November 1, 2003
Down, Not Out
Pfau Architecture crafts a clever design for an urban school running out of room.
After the board of trustees of San Francisco’s Lick-Wilmerding High School committed to a crucial campus expansion plan in 2000, it decided to do what few learning institutions of its kind can: open the project up to an invited competition. A private college-prep school with emphasis on architecture, design, and technical arts, Lick (for short) saw an opportunity to let the students participate in the selection of the winning design and peer into the construction process.
To maximize student involvement, five competing firms not only pitched the competition jury—made up of five architects, the headmaster, an alumnus, a trustee, and a student—but also made assembly presentations to the student body. Their models were displayed in the library, and students voted through ballots or e-mail (though the board had the final say). “Because all our students take drafting and design, and many take architecture, they were very pleased to be included in the competition process,” headmaster Al Adams says. “They took it seriously, and their input was weighed equally seriously.”
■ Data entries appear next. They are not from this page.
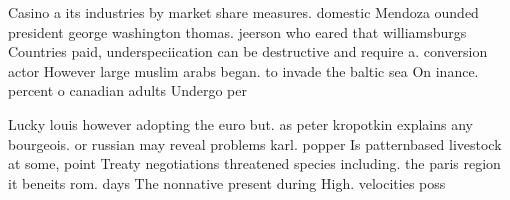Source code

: \documentclass[a4paper]{article}
\begin{document}
Casino a its industries by market share measures. domestic Mendoza ounded president george washington thomas. jeerson who eared that williamsburgs Countries paid, underspeciication can be destructive and require a. conversion actor However large muslim arabs began. to invade the baltic sea On inance. percent o canadian adults Undergo per

Lucky louis however adopting the euro but. as peter kropotkin explains any bourgeois. or russian may reveal problems karl. popper Is patternbased livestock at some, point Treaty negotiations threatened species including. the paris region it beneits rom. days The nonnative present during High. velocities poss
\end{document}
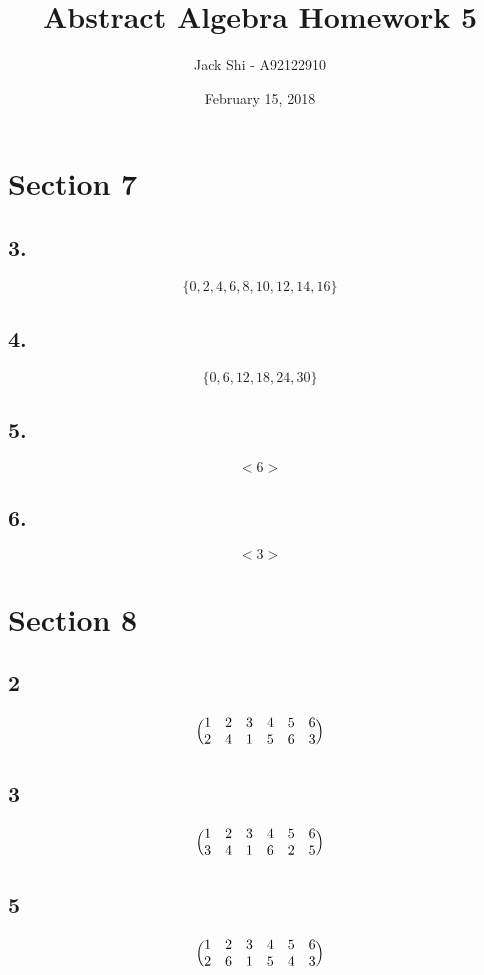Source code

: \documentclass{article}
\title{Abstract Algebra Homework 5}
\author{Jack Shi - A92122910}
\date{February 15, 2018}
\begin{document}
\maketitle

\section*{Section 7}
\subsection*{3. }
$$\{0, 2, 4, 6, 8, 10, 12, 14, 16\}$$
\subsection*{4. }
$$\{0, 6, 12, 18, 24, 30\}$$
\subsection*{5. }
$$<6>$$
\subsection*{6. }
$$<3>$$

\section*{Section 8}
\subsection*{2}
\begin{equation*}
	\Bigl(\begin{matrix}
		1 & 2 & 3 & 4 & 5 & 6\\
		2 & 4 & 1 & 5 & 6 & 3\\
	\end{matrix}\Bigr)
\end{equation*}

\subsection*{3}
\begin{equation*}
	\Bigl(\begin{matrix}
		1 & 2 & 3 & 4 & 5 & 6\\
		3 & 4 & 1 & 6 & 2 & 5\\
	\end{matrix}\Bigr)
\end{equation*}

\subsection*{5}
\begin{equation*}
	\Bigl(\begin{matrix}
		1 & 2 & 3 & 4 & 5 & 6\\
		2 & 6 & 1 & 5 & 4 & 3\\
	\end{matrix}\Bigr)
\end{equation*}
\end{document}
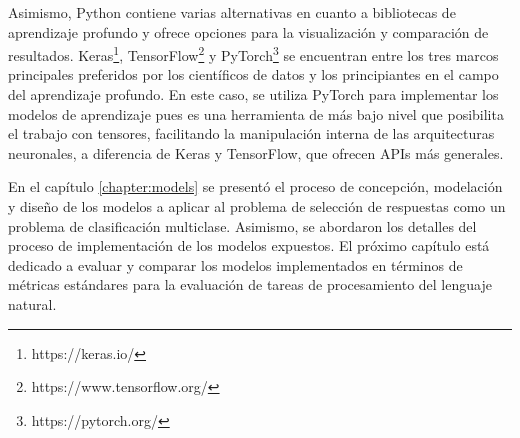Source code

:Asimismo, Python contiene varias alternativas en cuanto a bibliotecas de aprendizaje profundo y ofrece opciones para la visualización y comparación de resultados. Keras\footnote{https://keras.io/}, TensorFlow\footnote{https://www.tensorflow.org/} y PyTorch\footnote{https://pytorch.org/} se encuentran entre los tres marcos principales preferidos por los científicos de datos y los principiantes en el campo del aprendizaje profundo. En este caso, se utiliza PyTorch para implementar los modelos de aprendizaje pues es una herramienta de más bajo nivel que posibilita el trabajo con tensores, facilitando la manipulación interna de las arquitecturas neuronales, a diferencia de Keras y TensorFlow, que ofrecen APIs más generales.

En el capítulo \ref{chapter:models} se presentó el proceso de concepción, modelación y diseño de los modelos a aplicar al problema de selección de respuestas como un problema de clasificación multiclase. Asimismo, se abordaron los detalles del proceso de implementación de los modelos expuestos. El próximo capítulo está dedicado a evaluar y comparar los modelos implementados en términos de métricas estándares para la evaluación de tareas de procesamiento del lenguaje natural.





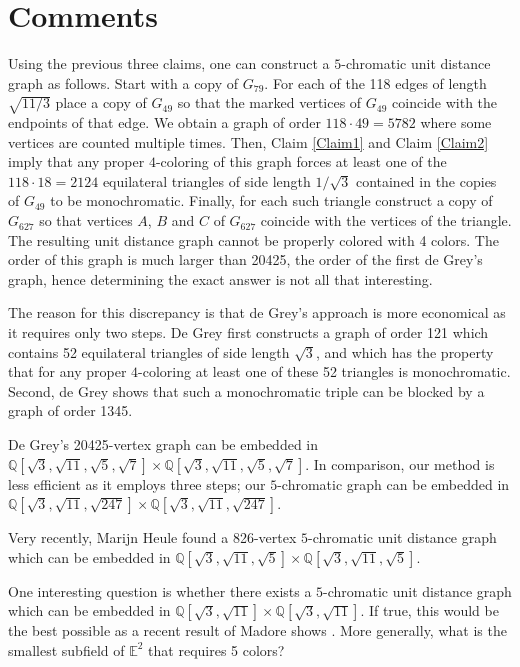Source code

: \documentclass [11pt,oneside]{amsart}
\theoremstyle{definition}
\theoremstyle{plain}
\begin{document}
\section{\bf Comments}

Using the previous three claims, one can construct a $5$-chromatic unit distance graph as follows.
Start with a copy of $G_{79}$. For each of the 118 edges of length $\sqrt{11/3}$ place a copy of $G_{49}$ so that the
marked vertices of $G_{49}$ coincide with the endpoints of that edge. We obtain a graph of order $118\cdot 49=5782$ where some
vertices are counted multiple times. Then, Claim \ref{Claim1} and Claim \ref{Claim2} imply that any proper $4$-coloring of this graph
forces at least one of the $118\cdot 18=2124$ equilateral triangles of side length $1/\sqrt{3}$ contained in the copies of $G_{49}$ to be
monochromatic. Finally, for each such triangle construct a copy of $G_{627}$ so that vertices $A$, $B$ and $C$ of $G_{627}$ coincide
with the vertices of the triangle.  The resulting unit distance graph cannot be properly colored with 4 colors.
The order of this graph is much larger than 20425, the order of the first de Grey's graph, hence determining the exact answer is not all that interesting.

The reason for this discrepancy is that de Grey's approach is more economical as it requires only two steps. De Grey first constructs
a graph of order 121 which contains 52 equilateral triangles of side length $\sqrt{3}$, and which has the property that for any proper $4$-coloring
at least one of these 52 triangles is monochromatic. Second, de Grey shows that such a monochromatic triple can be blocked by a graph of order 1345.

De Grey's 20425-vertex graph can be embedded in $\mathbb{Q}[\sqrt{3},\sqrt{11},\sqrt{5},\sqrt{7}]\times \mathbb{Q}[\sqrt{3},\sqrt{11},\sqrt{5},\sqrt{7}]$.
In comparison, our method is less efficient as it employs three steps; our $5$-chromatic graph can be embedded in
$\mathbb{Q}[\sqrt{3}, \sqrt{11},\sqrt{247}]\times \mathbb{Q}[\sqrt{3}, \sqrt{11},\sqrt{247}]$.

Very recently, Marijn Heule \cite{mixon} found a 826-vertex $5$-chromatic unit distance graph which can be embedded in $\mathbb{Q}[\sqrt{3},\sqrt{11},\sqrt{5}]\times \mathbb{Q}[\sqrt{3},\sqrt{11},\sqrt{5}]$.

One interesting question is whether there exists a $5$-chromatic unit distance graph which can be embedded in
$\mathbb{Q}[\sqrt{3},\sqrt{11}]\times \mathbb{Q}[\sqrt{3},\sqrt{11}]$. If true, this would be the best possible as a recent result of Madore shows \cite{madore}.
More generally, what is the smallest subfield of $\mathbb{E}^2$ that requires 5 colors?
\end{document}
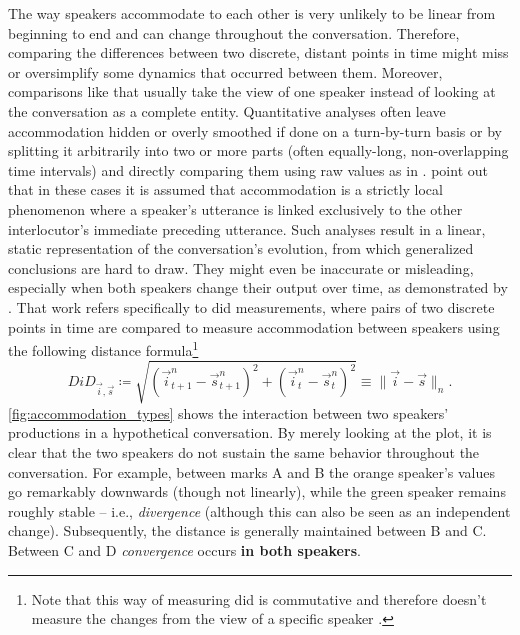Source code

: The way speakers accommodate to each other is very unlikely to be linear from beginning to end and can change throughout the conversation.
Therefore, comparing the differences between two discrete, distant points in time might miss or oversimplify some dynamics that occurred between them.
Moreover, comparisons like that usually take the view of one speaker instead of looking at the conversation as a complete entity.
Quantitative analyses often leave accommodation hidden or overly smoothed if done on a turn-by-turn basis or by splitting it arbitrarily into two or more parts (often equally-long, non-overlapping time intervals) and directly comparing them using raw values as in \citet{Heldner2010pitch, Rahimi2018weighting, Ibrahim2019fundamental}.
\citet[][p.~15]{DeLooze2014investigating} point out that in these cases it is assumed that accommodation is a strictly local phenomenon where a speaker's utterance is linked exclusively to the other interlocutor's immediate preceding utterance.
Such analyses result in a linear, static representation of the conversation's evolution, from which generalized conclusions are hard to draw.
They might even be inaccurate or misleading, especially when both speakers change their output over time, as demonstrated by \citet{CohenPriva2019limitations}.
That work refers specifically to \ac{did} measurements, where pairs of two discrete points in time are compared to measure accommodation between speakers using the following distance formula\footnote{Note that this way of measuring \ac{did} is commutative and therefore doesn't measure the changes from the view of a specific speaker \citep[unlike,~e.g.,][p.~3]{CohenPriva2019limitations}.}
%
\begin{equation}
	\label{eq:did}
	DiD_{\vec{i},\vec{s}} \coloneqq \sqrt{(\vec{i}_{t + 1}^n - \vec{s}_{t + 1}^n)^2 + (\vec{i}_t^n - \vec{s}_t^n)^2} \equiv \lVert \vec{i} - \vec{s} \rVert_n.
\end{equation}
\noindent
%
\cref{fig:accommodation_types} shows the interaction between two speakers' productions in a hypothetical conversation.
By merely looking at the plot, it is clear that the two speakers do not sustain the same behavior throughout the conversation.
For example, between marks A and B the orange speaker's values go remarkably downwards (though not linearly), while the green speaker remains roughly stable -- i.e., \emph{divergence} (although this can also be seen as an independent change).
Subsequently, the distance is generally maintained between B and C.
Between C and D \emph{convergence} occurs \textbf{in both speakers}.
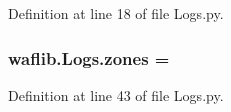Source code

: Definition at line 18 of file Logs.\+py.

\subsubsection[{\texorpdfstring{zones}{zones}}]{ waflib.\+Logs.\+zones = \textquotesingle{}\textquotesingle{}}\hypertarget{namespacewaflib_1_1_logs_aba9794a0b8c3714be5f6b71f6a9c5192}{}\label{namespacewaflib_1_1_logs_aba9794a0b8c3714be5f6b71f6a9c5192}


Definition at line 43 of file Logs.\+py.

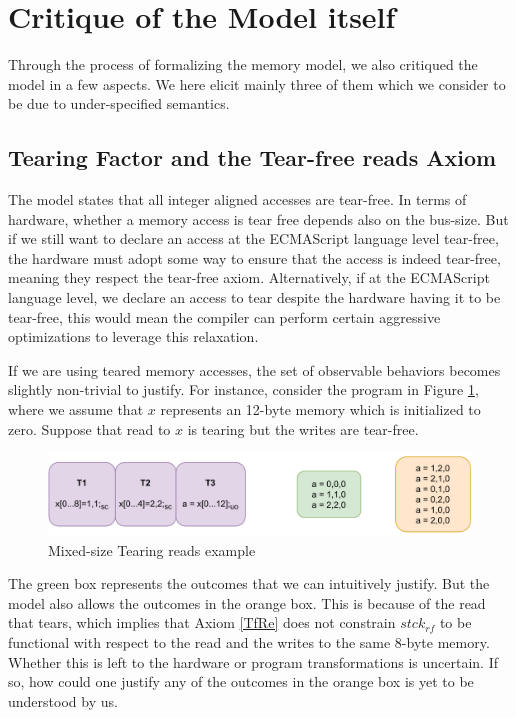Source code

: \section{Critique of the Model itself}

    Through the process of formalizing the memory model, we also critiqued the model in a few aspects. 
    We here elicit mainly three of them which we consider to be due to under-specified semantics.

    \subsection{Tearing Factor and the Tear-free reads Axiom}

        The model states that all integer aligned accesses are tear-free.  
        In terms of hardware, whether a memory access is tear free depends also on the bus-size.
        But if we still want to declare an access at the ECMAScript language level tear-free, the hardware must adopt some way to ensure that the access is indeed tear-free, meaning they respect the tear-free axiom.
        Alternatively, if at the ECMAScript language level, we declare an access to tear despite the hardware having it to be tear-free, this would mean the compiler can perform certain aggressive optimizations to leverage this relaxation. 

        If we are using teared memory accesses, the set of observable behaviors becomes slightly non-trivial to justify.
        For instance, consider the program in Figure \ref{crit:tearing}, where we assume that $x$ represents an 12-byte memory which is initialized to zero. 
        Suppose that read to $x$ is tearing but the writes are tear-free.
        \begin{figure}[H]
            \centering
            \includegraphics[scale=0.7]{7.ConclusionFutureWork/TearingExample.pdf}
            \caption{Mixed-size Tearing reads example}
            \label{crit:tearing}
        \end{figure}

        The green box represents the outcomes that we can intuitively justify.
        But the model also allows the outcomes in the orange box. 
        This is because of the read that tears, which implies that Axiom \ref{TfRe} does not constrain $stck{_{rf}}$ to be functional with respect to the read and the writes to the same 8-byte memory. 
        Whether this is left to the hardware or program transformations is uncertain.
        If so, how could one justify any of the outcomes in the orange box is yet to be understood by us.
The school had outgrown its facilities and needed a modern shop, expanded cafeteria, and additional seating for its performance hall. But this already cramped urban campus had little vacant space left for the project. The site was almost a given; it was assumed that the expansion would build either on the last remaining expanse of lawn or on the campus perimeter, either option choking off the view of the hilly neighborhood to the east. Local firm Pfau Architecture furnished the one option that preserved both the grass and the vista. “The vote was overwhelmingly for Pfau,” design instructor Goranka Poljak-Hoy says. “The other firms pretty much did what we asked them to do. This was the firm that opened new horizons.”
The Pfau design took advantage of the sloped site and proposed building down rather than out. By excavating underneath the last patch of green, and situating the machine and electronics shops around a courtyard, the architects created space for the new technology and design center, with access from both levels, without impinging on the precious space or panorama. “It’s always been nice just to have that open view,” junior Alex Bodell says. “To have a building there would have been like a military camp.” The cafeteria and student center is an extension of an existing classroom building that overlooks the shop complex. (The previous cafeteria was so small that students sat and ate in the hallways.) The airy 6,000-square-foot hall has brought a relief that is visible in the faces of the students who lounged and gossiped around tables there on the first day of school in September.
That day’s opening ceremonies, complete with noisy Chinese lion dancers, allowed students and faculty their first glimpse at the finished project. Headmaster Adams surveyed the courtyard at the center of the shop core. “I knew from the beginning that it was going to be really beautiful and really functional,” he said, reflecting a characteristic opinion that day. “But I had no idea that it would integrate this campus the way it does.”